Add a covered trash bin beside the table, and you’re all set.
But whether you use a real diaper table or a converted ordinary table, just remember to never leave your baby on it for even just a second. Always keep a hand on your tot while you reach for the diaper or cotton balls, because he/she can very easily fall off.
This is why some moms opt to skip the idea of using a changing table entirely and simply put the changing pads on beds or other large flat and low surfaces.
3. Baby monitors with color monitor screens
Baby monitors are most useful for hearing a baby cry in the middle of the night. But if your baby sleeps with you, chances are, you, and the rest of your barangay, will know when he/she wakes up.
If it’s daytime and your baby’s room is too far for anyone to hear him/her, or your baby is in that stage where he/she can climb out of the crib already, then a baby monitor will save you time and energy.
However, there’s really not much added use for a monitor screen—color or black and white.
4. Water thermometer/bathtub with water temperature sensor
Stick your hand into the water, and if it feels too hot or cold, then it probably is.
5. Baby timers
I saw this being advertised online, and while I used to keep track of feeding, changing and sleeping schedules when my kids were newborn, an ordinary clock, notebook and pen worked just fine. If I decide to upgrade, I hear there are numerous apps online that can easily be downloaded.
6. Special baby laundry detergent
Babies have sensitive skin, and some babies really need special hypoallergenic detergent soaps to be used on their things because they can develop rashes and allergies to the harsh chemicals and strong fragrances in some products.

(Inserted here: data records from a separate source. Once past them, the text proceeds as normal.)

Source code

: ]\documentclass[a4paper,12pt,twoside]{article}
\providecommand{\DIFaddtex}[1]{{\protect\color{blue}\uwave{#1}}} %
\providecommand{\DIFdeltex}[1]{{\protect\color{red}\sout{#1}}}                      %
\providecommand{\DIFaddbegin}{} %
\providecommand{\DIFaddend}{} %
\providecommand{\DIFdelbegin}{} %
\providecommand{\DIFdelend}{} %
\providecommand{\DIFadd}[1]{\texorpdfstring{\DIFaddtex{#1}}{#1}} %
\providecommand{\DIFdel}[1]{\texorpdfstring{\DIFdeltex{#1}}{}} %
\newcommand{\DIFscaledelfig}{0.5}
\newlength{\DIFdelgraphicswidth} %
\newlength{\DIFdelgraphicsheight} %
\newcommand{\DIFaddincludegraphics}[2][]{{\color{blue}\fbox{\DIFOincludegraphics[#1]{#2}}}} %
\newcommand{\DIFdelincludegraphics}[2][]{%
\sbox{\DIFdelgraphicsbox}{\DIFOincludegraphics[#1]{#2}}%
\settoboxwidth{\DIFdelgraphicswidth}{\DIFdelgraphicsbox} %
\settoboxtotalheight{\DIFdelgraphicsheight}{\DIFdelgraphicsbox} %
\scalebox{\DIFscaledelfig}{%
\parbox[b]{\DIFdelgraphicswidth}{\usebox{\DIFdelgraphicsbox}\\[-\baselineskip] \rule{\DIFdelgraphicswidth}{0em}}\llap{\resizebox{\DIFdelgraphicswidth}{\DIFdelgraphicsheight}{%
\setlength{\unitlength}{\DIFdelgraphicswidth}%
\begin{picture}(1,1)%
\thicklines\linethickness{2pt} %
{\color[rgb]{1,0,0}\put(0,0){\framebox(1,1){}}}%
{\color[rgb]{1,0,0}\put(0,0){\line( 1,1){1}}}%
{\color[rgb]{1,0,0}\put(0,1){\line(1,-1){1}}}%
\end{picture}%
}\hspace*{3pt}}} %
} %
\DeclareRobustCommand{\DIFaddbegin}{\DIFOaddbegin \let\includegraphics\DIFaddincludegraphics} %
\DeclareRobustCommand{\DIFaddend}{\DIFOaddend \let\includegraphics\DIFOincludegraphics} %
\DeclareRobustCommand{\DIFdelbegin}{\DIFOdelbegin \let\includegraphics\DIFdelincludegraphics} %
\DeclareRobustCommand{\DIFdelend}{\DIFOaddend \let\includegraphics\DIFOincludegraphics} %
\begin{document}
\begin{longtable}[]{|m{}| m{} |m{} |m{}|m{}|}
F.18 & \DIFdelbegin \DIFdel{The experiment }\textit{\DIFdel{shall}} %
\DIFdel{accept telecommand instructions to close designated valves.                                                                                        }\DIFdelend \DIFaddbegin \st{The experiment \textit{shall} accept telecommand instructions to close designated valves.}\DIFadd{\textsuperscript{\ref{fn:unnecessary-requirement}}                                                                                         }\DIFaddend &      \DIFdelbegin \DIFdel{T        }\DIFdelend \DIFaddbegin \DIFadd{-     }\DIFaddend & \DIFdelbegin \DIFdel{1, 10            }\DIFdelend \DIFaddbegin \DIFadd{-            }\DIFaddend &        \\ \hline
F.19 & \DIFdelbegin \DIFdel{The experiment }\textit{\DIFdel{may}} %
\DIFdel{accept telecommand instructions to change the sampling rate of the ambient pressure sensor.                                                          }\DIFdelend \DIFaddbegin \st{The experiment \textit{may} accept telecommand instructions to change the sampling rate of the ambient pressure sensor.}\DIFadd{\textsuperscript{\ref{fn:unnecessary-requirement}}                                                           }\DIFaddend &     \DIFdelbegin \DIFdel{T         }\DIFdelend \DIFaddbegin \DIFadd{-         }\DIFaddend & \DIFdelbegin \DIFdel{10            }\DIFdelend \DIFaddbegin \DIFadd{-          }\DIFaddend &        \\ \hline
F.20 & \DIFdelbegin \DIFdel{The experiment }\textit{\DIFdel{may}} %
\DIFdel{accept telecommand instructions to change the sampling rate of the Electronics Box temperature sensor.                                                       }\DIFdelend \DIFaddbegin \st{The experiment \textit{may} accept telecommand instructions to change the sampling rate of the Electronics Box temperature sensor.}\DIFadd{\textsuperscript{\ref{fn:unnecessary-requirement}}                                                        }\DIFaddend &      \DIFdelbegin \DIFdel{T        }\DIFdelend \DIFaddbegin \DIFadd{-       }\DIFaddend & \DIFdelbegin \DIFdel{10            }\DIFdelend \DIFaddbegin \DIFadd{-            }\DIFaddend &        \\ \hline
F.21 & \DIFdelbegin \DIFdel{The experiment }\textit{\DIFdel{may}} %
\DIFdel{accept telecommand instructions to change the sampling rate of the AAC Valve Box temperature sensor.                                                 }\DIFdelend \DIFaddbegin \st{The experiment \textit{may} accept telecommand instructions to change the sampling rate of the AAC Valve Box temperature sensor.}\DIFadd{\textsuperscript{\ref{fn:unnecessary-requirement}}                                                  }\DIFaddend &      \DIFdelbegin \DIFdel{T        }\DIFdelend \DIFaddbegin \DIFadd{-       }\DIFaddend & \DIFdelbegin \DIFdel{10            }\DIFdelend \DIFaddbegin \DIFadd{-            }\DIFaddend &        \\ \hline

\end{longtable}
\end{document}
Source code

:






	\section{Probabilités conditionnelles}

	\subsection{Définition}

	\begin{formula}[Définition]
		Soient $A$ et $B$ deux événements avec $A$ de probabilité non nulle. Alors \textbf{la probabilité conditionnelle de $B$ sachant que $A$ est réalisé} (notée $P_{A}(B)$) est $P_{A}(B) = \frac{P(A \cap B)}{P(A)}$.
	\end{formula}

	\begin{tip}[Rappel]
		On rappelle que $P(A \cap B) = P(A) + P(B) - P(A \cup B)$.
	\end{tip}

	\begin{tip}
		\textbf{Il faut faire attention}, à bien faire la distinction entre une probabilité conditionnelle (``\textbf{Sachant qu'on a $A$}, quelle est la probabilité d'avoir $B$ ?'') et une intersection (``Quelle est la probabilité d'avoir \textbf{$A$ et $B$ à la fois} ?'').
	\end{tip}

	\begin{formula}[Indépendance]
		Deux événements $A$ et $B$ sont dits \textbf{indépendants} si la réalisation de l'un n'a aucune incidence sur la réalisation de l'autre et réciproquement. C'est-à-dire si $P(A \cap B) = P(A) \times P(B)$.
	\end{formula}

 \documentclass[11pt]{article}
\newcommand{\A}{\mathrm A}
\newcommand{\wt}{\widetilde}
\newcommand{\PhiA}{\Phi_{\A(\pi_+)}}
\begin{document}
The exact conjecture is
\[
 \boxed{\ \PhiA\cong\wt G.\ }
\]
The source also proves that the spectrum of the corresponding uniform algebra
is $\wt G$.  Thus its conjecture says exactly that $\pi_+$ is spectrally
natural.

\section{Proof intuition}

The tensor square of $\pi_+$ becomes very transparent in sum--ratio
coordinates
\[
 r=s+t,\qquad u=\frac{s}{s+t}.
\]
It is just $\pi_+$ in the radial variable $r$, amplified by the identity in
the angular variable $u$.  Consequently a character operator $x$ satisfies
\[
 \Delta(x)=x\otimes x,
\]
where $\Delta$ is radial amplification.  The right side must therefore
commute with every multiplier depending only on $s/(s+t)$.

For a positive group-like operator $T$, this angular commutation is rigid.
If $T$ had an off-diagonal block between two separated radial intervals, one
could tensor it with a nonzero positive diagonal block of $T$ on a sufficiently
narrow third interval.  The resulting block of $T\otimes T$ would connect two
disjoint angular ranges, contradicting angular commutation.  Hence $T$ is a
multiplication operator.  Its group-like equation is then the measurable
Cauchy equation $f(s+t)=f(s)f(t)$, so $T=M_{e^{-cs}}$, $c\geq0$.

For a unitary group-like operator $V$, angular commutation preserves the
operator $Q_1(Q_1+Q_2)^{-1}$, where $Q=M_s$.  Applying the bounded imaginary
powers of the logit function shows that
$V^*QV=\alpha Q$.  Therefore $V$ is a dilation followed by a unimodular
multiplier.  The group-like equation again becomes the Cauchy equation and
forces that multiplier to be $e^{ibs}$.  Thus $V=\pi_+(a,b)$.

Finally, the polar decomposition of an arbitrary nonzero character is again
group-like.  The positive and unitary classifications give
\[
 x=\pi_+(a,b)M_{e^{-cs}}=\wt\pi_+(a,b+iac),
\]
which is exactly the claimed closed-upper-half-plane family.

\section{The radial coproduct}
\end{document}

If your doctor recommends these for your baby, you should listen. But if your doctor isn’t asking you to buy them, there’s no need to.
When I had my first baby, we used the same laundry soap on her things as on my husband’s and my clothes, and we had no problems. But my second baby had more sensitive skin and developed a rash all over his face and body. I was all set to buy the special detergents when our pediatrician recommended simply switching to a mild, fragrance-free laundry detergent like Perla and skipping the fabric softeners. Two days later, the rash cleared up.
More harm than good
Who doesn’t like baby shoes? They’re tiny and oh so adorable! But babies don’t walk and can barely even stand, so if you’re going to buy shoes, keep them to a minimum.
Also, most doctors don’t actually recommend making babies wear shoes at such a young age as their feet are still developing. And if you get a bad pair, it might actually do more harm than good.
8. Expensive, full-crib bedding sets
These look beautiful in pictures, but are a different story in real life. The American Academy of Pediatrics has repeatedly been warning parents that crib bumpers, pillows and blankets may suffocate newborns and babies and cause SIDS (Sudden Infant Death Syndrome).
So, once you remove all those, you’re left with a fitted sheet worth how much again?
9. Baby food processor
If you already have a food processor at home, you can use the same one to make your baby’s food. There’s really nothing that a baby food processor does that an ordinary food processor cannot. Just make sure you clean it properly before and after each use, so that other ingredients and spices don’t get mixed with your baby’s food.
10. Breastfeeding pillows
These seem to belong to the hit-or-miss category. I have friends who swear by these, while I never really got the hang of using it while nursing. I felt the pillow propped up my babies too much, and ordinary flatter pillows worked better for us.
This list could go on and on, but I’ll stop here. There are many things a new mom-to-be needs to worry about, and your baby’s things should be the least of your concerns. Get the essentials, get yourself into shape and get ready, because the best is yet to come.